BN: I’m wondering if from the last time you did this, I know that there are some stories out there that are super-inspiring from people who have come to the conference, but do any stick with you that you’d like to mention?
EJ: This wasn’t from our conference, but this summer after the No Kill Conference with Nathan in Washington, D.C., somebody contacted us from Alabama and said that they had saved every single puppy at their local city shelter after attending my conference with Ryan Clinton. That’s exciting, and it makes me very proud.
MF: The other thing that I find really inspiring about this story is that if you look at the no kill movement in general, many people put the starting point as San Francisco in about the mid 1990s. They didn’t actually get to no kill, but they got really close. They were saving at least all healthy and adoptable pets, while some treatable animals were still being put down. At that time, one of the things when you talked to the people who were there that they were surprised about is that other animal shelters didn’t call them. Other shelters didn’t say, “Wow! How did you do that?” Instead, mostly shelters sat back and said, “Oh, they’re probably just making it up.” I think the fact that now more than two decades later we’re in a position were shelters are now sitting up saying, “Hey, Austin! How did you do it?”, and that shows some great movement.

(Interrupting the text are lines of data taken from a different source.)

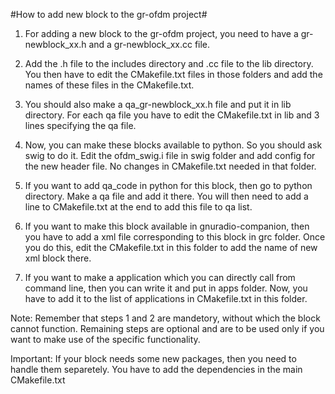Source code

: #How to add new block to the gr-ofdm project#

1) For adding a new block to the gr-ofdm project, you need to have a gr-newblock_xx.h and a gr-newblock_xx.cc file.

2) Add the .h file to the includes directory and .cc file to the lib directory. You then have to edit the CMakefile.txt files in those folders and add the names of these files in the CMakefile.txt.

3) You should also make a qa_gr-newblock_xx.h file and put it in lib directory. For each qa file you have to edit the CMakefile.txt in lib and 3 lines specifying the qa file.

4) Now, you can make these blocks available to python. So you should ask swig to do it. Edit the ofdm_swig.i file in swig folder and add config for the new header file. No changes in CMakefile.txt needed in that folder.

5) If you want to add qa_code in python for this block, then go to python directory. Make a qa file and add it there. You will then need to add a line to CMakefile.txt at the end to add this file to qa list.

6) If you want to make this block available in gnuradio-companion, then you have to add a xml file corresponding to this block in grc folder. Once you do this, edit the CMakefile.txt in this folder to add the name of new xml block there.

7) If you want to make a application which you can directly call from command line, then you can write it and put in apps folder. Now, you have to add it to the list of applications in CMakefile.txt in this folder.


Note: Remember that steps 1 and 2 are mandetory, without which the block cannot function. Remaining steps are optional and are to be used only if you want to make use of the specific functionality.

Important: If your block needs some new packages, then you need to handle them separetely. You have to add the dependencies in the main CMakefile.txt
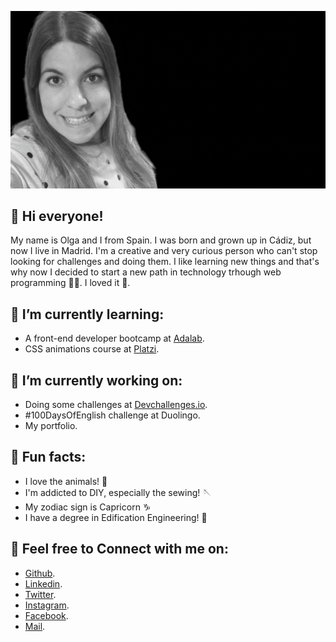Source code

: ![ ](./intro.gif)

### <h2 align="left">	:blossom:  Hi everyone!</h2>

My name is Olga and I from Spain. I was born and grown up in Cádiz, but now I live in Madrid. I'm a creative and very curious person who can't stop looking for challenges and doing them. 
I like learning new things and that's why now I decided to start a new path in technology trhough web programming :woman_technologist:. I loved it :sparkling_heart:.

### <h2 align="left">	:blossom:  I’m currently learning:</h2>

- A front-end developer bootcamp at [Adalab](https://adalab.es/).
- CSS animations course at [Platzi](https://platzi.com).


### <h2 align="left">	:blossom:  I’m currently working on:</h2>

- Doing some challenges at [Devchallenges.io](https://devchallenges.io/challenges).
- #100DaysOfEnglish challenge at Duolingo.
- My portfolio.


### <h2 align="left">	:blossom:  Fun facts:</h2>

- I love the animals! :feet:
- I'm addicted to DIY, especially the sewing! :sewing_needle:
- My zodiac sign is Capricorn :capricorn:
- I have a degree in Edification Engineering! :construction_worker:



### <h2 align="left">	:blossom:  Feel free to Connect with me on:</h2>
  
- [Github](https://github.com/olguita2412).
- [Linkedin](https://www.linkedin.com/in/olga-rodriguez-garrucho-231152212/).
- [Twitter](https://twitter.com/olguiita24).
- [Instagram](https://www.instagram.com/olguiita24/).
- [Facebook](https://www.facebook.com/olga.rodriguezgarrucho).
- [Mail](mailto:olga_1847@hotmail.com).


### 
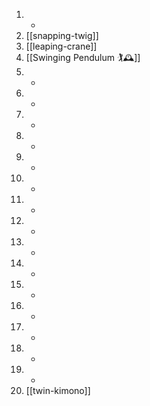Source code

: 1. -
2. [[snapping-twig]]
3. [[leaping-crane]]
4. [[Swinging Pendulum 🏌🕰️]]
5. -
6. -
7. -
8. -
9. -
10. -
11. -
12. -
13. -
14. -
15. -
16. -
17. -
18. -
19. -
20. [[twin-kimono]]

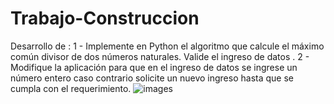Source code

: # Trabajo-Construccion
Desarrollo de :
1 - Implemente en Python el algoritmo que calcule el máximo común divisor de dos números naturales. Valide el ingreso de datos .
2 - Modifique la aplicación para que en el ingreso de datos se ingrese un número entero caso contrario solicite un nuevo ingreso hasta que se cumpla con el requerimiento.
![images](https://github.com/user-attachments/assets/505e5731-1241-49a7-b412-43c798f597f5)
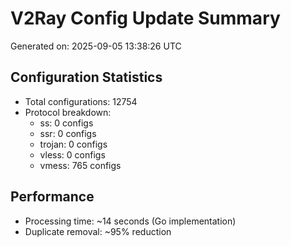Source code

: # V2Ray Config Update Summary
Generated on: 2025-09-05 13:38:26 UTC

## Configuration Statistics
- Total configurations: 12754
- Protocol breakdown:
  - ss: 0 configs
  - ssr: 0 configs
  - trojan: 0 configs
  - vless: 0 configs
  - vmess: 765 configs

## Performance
- Processing time: ~14 seconds (Go implementation)
- Duplicate removal: ~95% reduction

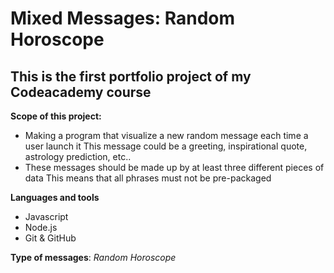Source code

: # Mixed Messages: Random Horoscope
## This is the first portfolio project of my Codeacademy course

**Scope of this project:**
- Making a program that visualize a new random message each time a user launch it
    This message could be a greeting, inspirational quote, astrology prediction, etc..
- These messages should be made up by at least three different pieces of data
    This means that all phrases must not be pre-packaged

**Languages and tools** 
- Javascript 
- Node.js
- Git & GitHub

**Type of messages**: *Random Horoscope*
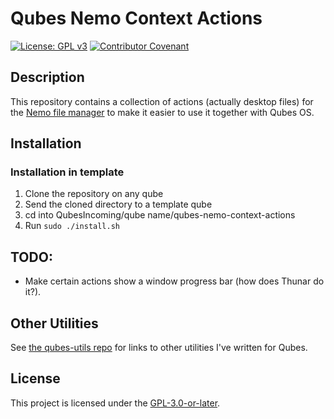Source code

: # Qubes Nemo Context Actions
[![License: GPL v3](https://img.shields.io/badge/License-GPLv3-blue.svg)](https://www.gnu.org/licenses/gpl-3.0) [![Contributor Covenant](https://img.shields.io/badge/Contributor%20Covenant-v2.0%20adopted-ff69b4.svg)](CODE_OF_CONDUCT.md) 

## Description

This repository contains a collection of actions (actually desktop files) for the [Nemo file manager](https://github.com/linuxmint/nemo) to make it easier to use it together with Qubes OS.

## Installation

### Installation in template
1. Clone the repository on any qube
2. Send the cloned directory to a template qube
3. cd into QubesIncoming/qube name/qubes-nemo-context-actions
4. Run `sudo ./install.sh`

## TODO:
- Make certain actions show a window progress bar (how does Thunar do it?).

## Other Utilities

See [the qubes-utils repo](https://github.com/Atrate/qubes-utils) for links to other utilities I've written for Qubes.

## License
This project is licensed under the [GPL-3.0-or-later](https://www.gnu.org/licenses/gpl-3.0.html).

EJ: It’s wonderful. Like you said, having a conference like this builds that sense of community where there are people who are all trying to accomplish the same thing in their own community, and what we’re hoping is that we can learn from each other, but also dig deep into the program.
MF: Can you tell us who are the presenters that are coming, and what can people expect when they’re at the conference?
EJ: We have one very special guest – you! A lot of the presenters are Austin Pets Alive employees or volunteers who have either started a program that has impacted the save rate at our city shelter, or they’re currently running that program. That’s probably a little more than half of the speakers.
The other speakers are people who are coming from other communities that have seen phenomenal success in either their whole entire no kill plan, or in one specific area, like legislation. We have somebody that’s here in Austin (not part of Austin Pets Alive) but is part of the Love-A-Bull program, Megan Turner, and she’s going to be talking more about how to increase the image of pit bulls and enhance the image of pit bulls in the community. It’s a little bit of different things, but then also the program details that are here at Austin Pets Alive.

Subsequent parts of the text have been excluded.